**What you will do**
Without changing anything, output the records below.

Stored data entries

=== Begin Enclosure ===

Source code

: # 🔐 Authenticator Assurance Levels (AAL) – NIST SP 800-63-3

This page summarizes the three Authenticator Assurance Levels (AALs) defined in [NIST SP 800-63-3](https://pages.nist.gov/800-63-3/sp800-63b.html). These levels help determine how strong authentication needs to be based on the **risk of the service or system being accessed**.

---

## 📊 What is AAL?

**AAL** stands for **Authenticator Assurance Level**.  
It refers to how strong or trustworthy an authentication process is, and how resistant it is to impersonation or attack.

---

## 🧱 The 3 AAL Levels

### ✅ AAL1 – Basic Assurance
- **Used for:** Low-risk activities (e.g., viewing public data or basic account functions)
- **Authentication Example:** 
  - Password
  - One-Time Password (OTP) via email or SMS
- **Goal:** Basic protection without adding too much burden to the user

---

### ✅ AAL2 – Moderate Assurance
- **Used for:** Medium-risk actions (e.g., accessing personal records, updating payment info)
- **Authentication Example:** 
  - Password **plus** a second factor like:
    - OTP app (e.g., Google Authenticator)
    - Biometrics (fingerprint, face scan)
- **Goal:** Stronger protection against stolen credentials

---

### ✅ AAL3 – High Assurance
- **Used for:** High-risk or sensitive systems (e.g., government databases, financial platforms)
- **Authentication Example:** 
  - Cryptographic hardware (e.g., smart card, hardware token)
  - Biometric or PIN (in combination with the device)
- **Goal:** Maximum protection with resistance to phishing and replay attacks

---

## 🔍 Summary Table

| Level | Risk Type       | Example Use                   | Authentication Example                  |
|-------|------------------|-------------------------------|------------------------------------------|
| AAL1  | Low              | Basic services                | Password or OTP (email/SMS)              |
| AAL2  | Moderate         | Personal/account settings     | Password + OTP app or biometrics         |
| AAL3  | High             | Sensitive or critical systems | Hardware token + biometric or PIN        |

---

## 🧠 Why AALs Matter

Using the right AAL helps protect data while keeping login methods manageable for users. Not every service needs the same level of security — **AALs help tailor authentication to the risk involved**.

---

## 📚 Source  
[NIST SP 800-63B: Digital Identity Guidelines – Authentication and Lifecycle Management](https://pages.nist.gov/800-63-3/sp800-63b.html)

=== End Enclosure ===

**Answer box**
Source code

: # 🔐 Authenticator Assurance Levels (AAL) – NIST SP 800-63-3

This page summarizes the three Authenticator Assurance Levels (AALs) defined in [NIST SP 800-63-3](https://pages.nist.gov/800-63-3/sp800-63b.html). These levels help determine how strong authentication needs to be based on the **risk of the service or system being accessed**.

---

## 📊 What is AAL?

**AAL** stands for **Authenticator Assurance Level**.  
It refers to how strong or trustworthy an authentication process is, and how resistant it is to impersonation or attack.

---

## 🧱 The 3 AAL Levels

### ✅ AAL1 – Basic Assurance
- **Used for:** Low-risk activities (e.g., viewing public data or basic account functions)
- **Authentication Example:** 
  - Password
  - One-Time Password (OTP) via email or SMS
- **Goal:** Basic protection without adding too much burden to the user

---

### ✅ AAL2 – Moderate Assurance
- **Used for:** Medium-risk actions (e.g., accessing personal records, updating payment info)
- **Authentication Example:** 
  - Password **plus** a second factor like:
    - OTP app (e.g., Google Authenticator)
    - Biometrics (fingerprint, face scan)
- **Goal:** Stronger protection against stolen credentials

---

### ✅ AAL3 – High Assurance
- **Used for:** High-risk or sensitive systems (e.g., government databases, financial platforms)
- **Authentication Example:** 
  - Cryptographic hardware (e.g., smart card, hardware token)
  - Biometric or PIN (in combination with the device)
- **Goal:** Maximum protection with resistance to phishing and replay attacks

---

## 🔍 Summary Table

| Level | Risk Type       | Example Use                   | Authentication Example                  |
|-------|------------------|-------------------------------|------------------------------------------|
| AAL1  | Low              | Basic services                | Password or OTP (email/SMS)              |
| AAL2  | Moderate         | Personal/account settings     | Password + OTP app or biometrics         |
| AAL3  | High             | Sensitive or critical systems | Hardware token + biometric or PIN        |

---

## 🧠 Why AALs Matter

Using the right AAL helps protect data while keeping login methods manageable for users. Not every service needs the same level of security — **AALs help tailor authentication to the risk involved**.

---

## 📚 Source  
[NIST SP 800-63B: Digital Identity Guidelines – Authentication and Lifecycle Management](https://pages.nist.gov/800-63-3/sp800-63b.html)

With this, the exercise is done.